Optimization

Optimization#

Almost every task of machine learning is reduced to some optimization problem in multidimensional space. Sometimes the solution can be found analytically.

Necessary condition of extremum

If \(\mathcal L(\theta)\) is a smooth function and

\[ \boldsymbol{\widehat \theta} = \arg\min \mathcal L(\theta), \]

then \(\nabla \mathcal L(\boldsymbol{\widehat \theta}) = \boldsymbol 0\).

A simple example \(f(x) = x^3\) shows that this condition is not sufficient.

Sufficient condition of extremum

If \(\mathcal L(\theta)\) is twice differentiable, \(\nabla \mathcal L(\boldsymbol {\widehat \theta}) = \boldsymbol 0\) and \(\nabla^2\mathcal L(\boldsymbol{\widehat \theta}\) is positive (negative) definite, then then \(\widehat{\boldsymbol \theta}\) is a point of local minimum (maximum).

Linear regression#

The loss function of linear regression model has from

(67)#\[ f(\boldsymbol x) = \frac 12\Vert \boldsymbol{Ax} - \boldsymbol b\Vert_2^2, \quad \boldsymbol A \in \mathbb R^{m\times n}, \quad\boldsymbol b \in \mathbb R^m.\]

Since

\[ f(\boldsymbol x) = \frac 12 (\boldsymbol{Ax} - \boldsymbol b)^\mathsf{T}(\boldsymbol{Ax} - \boldsymbol b), \]

we have

\[ df(\boldsymbol x) = (\boldsymbol{Ax} - \boldsymbol b)^\mathsf{T}\big(d(\boldsymbol{Ax} - \boldsymbol b)\big) = \underbrace{(\boldsymbol{Ax} - \boldsymbol b)^\mathsf{T} \boldsymbol A}_{\nabla f(\boldsymbol x)^\mathsf{T}}d\boldsymbol x. \]

Hence,

\[ \nabla f(\hat{\boldsymbol x}) = \boldsymbol 0 \iff \boldsymbol A^\mathsf{T} (\boldsymbol{A\hat{x}} - \boldsymbol b) = \boldsymbol 0 \iff \boldsymbol A^\mathsf{T} \boldsymbol{A\hat{x}} = \boldsymbol A^\mathsf{T} \boldsymbol b. \]

Assuming that \(\boldsymbol A\) has full column rank, we obtain

(68)#\[ \boldsymbol{\hat{x}} = (\boldsymbol A^\mathsf{T} \boldsymbol A)^{-1} \boldsymbol A^\mathsf{T} \boldsymbol b = \boldsymbol A^\dagger \boldsymbol b,\]

where \(\boldsymbol A^\dagger\) is pseudo inverse matrix.
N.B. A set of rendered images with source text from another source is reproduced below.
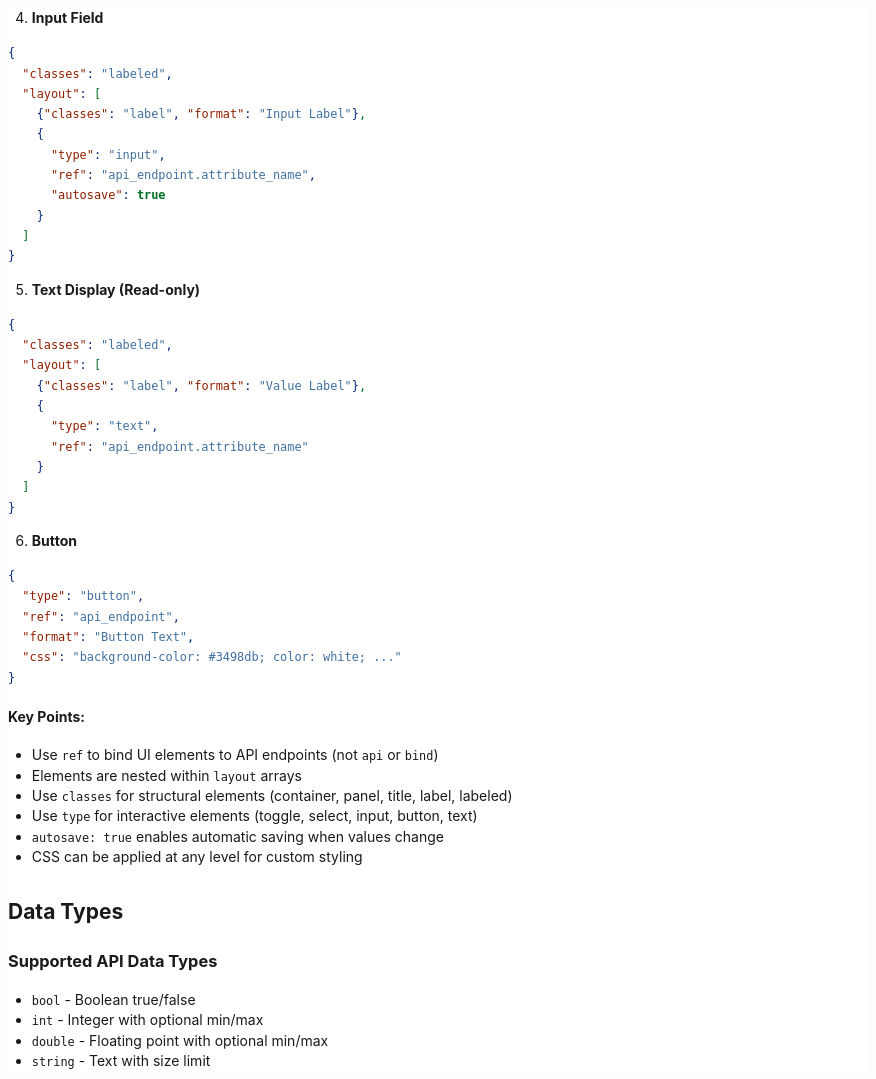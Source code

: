 4. **Input Field**
```json
{
  "classes": "labeled",
  "layout": [
    {"classes": "label", "format": "Input Label"},
    {
      "type": "input",
      "ref": "api_endpoint.attribute_name",
      "autosave": true
    }
  ]
}
```

5. **Text Display (Read-only)**
```json
{
  "classes": "labeled",
  "layout": [
    {"classes": "label", "format": "Value Label"},
    {
      "type": "text",
      "ref": "api_endpoint.attribute_name"
    }
  ]
}
```

6. **Button**
```json
{
  "type": "button",
  "ref": "api_endpoint",
  "format": "Button Text",
  "css": "background-color: #3498db; color: white; ..."
}
```

#### Key Points:
- Use `ref` to bind UI elements to API endpoints (not `api` or `bind`)
- Elements are nested within `layout` arrays
- Use `classes` for structural elements (container, panel, title, label, labeled)
- Use `type` for interactive elements (toggle, select, input, button, text)
- `autosave: true` enables automatic saving when values change
- CSS can be applied at any level for custom styling

## Data Types

### Supported API Data Types
- `bool` - Boolean true/false
- `int` - Integer with optional min/max
- `double` - Floating point with optional min/max
- `string` - Text with size limit
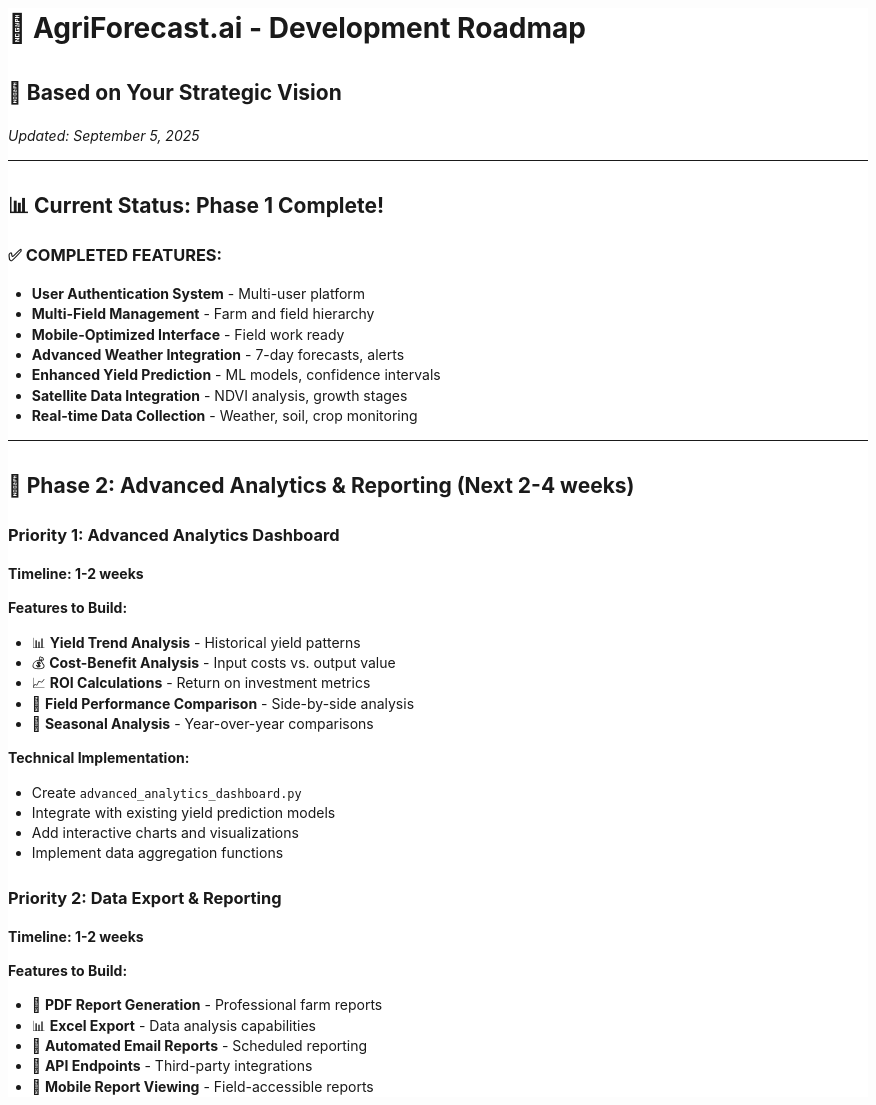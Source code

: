 # 🚀 **AgriForecast.ai - Development Roadmap**

## 🎯 **Based on Your Strategic Vision**

*Updated: September 5, 2025*

---

## 📊 **Current Status: Phase 1 Complete!**

### ✅ **COMPLETED FEATURES:**
- **User Authentication System** - Multi-user platform
- **Multi-Field Management** - Farm and field hierarchy
- **Mobile-Optimized Interface** - Field work ready
- **Advanced Weather Integration** - 7-day forecasts, alerts
- **Enhanced Yield Prediction** - ML models, confidence intervals
- **Satellite Data Integration** - NDVI analysis, growth stages
- **Real-time Data Collection** - Weather, soil, crop monitoring

---

## 🔄 **Phase 2: Advanced Analytics & Reporting (Next 2-4 weeks)**

### **Priority 1: Advanced Analytics Dashboard**
**Timeline: 1-2 weeks**

**Features to Build:**
- 📊 **Yield Trend Analysis** - Historical yield patterns
- 💰 **Cost-Benefit Analysis** - Input costs vs. output value
- 📈 **ROI Calculations** - Return on investment metrics
- 🌾 **Field Performance Comparison** - Side-by-side analysis
- 📅 **Seasonal Analysis** - Year-over-year comparisons

**Technical Implementation:**
- Create `advanced_analytics_dashboard.py`
- Integrate with existing yield prediction models
- Add interactive charts and visualizations
- Implement data aggregation functions

### **Priority 2: Data Export & Reporting**
**Timeline: 1-2 weeks**

**Features to Build:**
- 📄 **PDF Report Generation** - Professional farm reports
- 📊 **Excel Export** - Data analysis capabilities
- 📧 **Automated Email Reports** - Scheduled reporting
- 🔗 **API Endpoints** - Third-party integrations
- 📱 **Mobile Report Viewing** - Field-accessible reports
We’ve checked only necessary condition of extremum. To verify the fulfillment of the sufficient condition, calculate \(d^2f\):

\[ d^2f = d(df) = d\big((\boldsymbol{Ax} - \boldsymbol b)^\mathsf{T} \boldsymbol A d\boldsymbol x_1\big) = (\boldsymbol A d\boldsymbol x_2)^\mathsf{T} \boldsymbol A d\boldsymbol x_1 = d\boldsymbol x_2^\mathsf{T} \boldsymbol A^\mathsf{T} \boldsymbol A d\boldsymbol x_1. \]

Therefore, \(\nabla^2 f = \boldsymbol A^\mathsf{T} \boldsymbol A\). Note that it does not depend on \(\boldsymbol x\) and it is a positive definite matrix since

(69)#\[ \boldsymbol x^\mathsf{T}\boldsymbol A^\mathsf{T} \boldsymbol{Ax} = \Vert \boldsymbol{Ax} \Vert_2^2 >0 \text{ if } \boldsymbol x \ne \boldsymbol 0.\]

Gradient descent#

Analytic solution like (68) is a rare case in machine learning tasks. It also requires inversion of a matrix which is computationally expensive. This is why it is important to elaborate alternative ways of numeric optimization. One of the simplest methods is gradient descent.

Algorithm (Gradient descent)

To solve the optimization problem

\[ \mathcal L(\boldsymbol w) \to \min\limits_{\boldsymbol w} \]

do the followind steps:

initialize \(\boldsymbol w\) by some random values (e.g., from \(\mathcal N(0, 1\)))
choose tolerance \(\varepsilon > 0\) and learning rate \(\eta > 0\)
while \(\Vert \nabla\mathcal L(\boldsymbol w) \Vert > \varepsilon\) do the gradient step

\[ \boldsymbol w := \boldsymbol w - \eta\nabla\mathcal L(\boldsymbol w) \]
return \(\boldsymbol w\)

Note

If condition \(\Vert \nabla\mathcal L(\boldsymbol w) \Vert > \varepsilon\) holds for too long, the loop in step 3 terminates after some number iterations max_iter.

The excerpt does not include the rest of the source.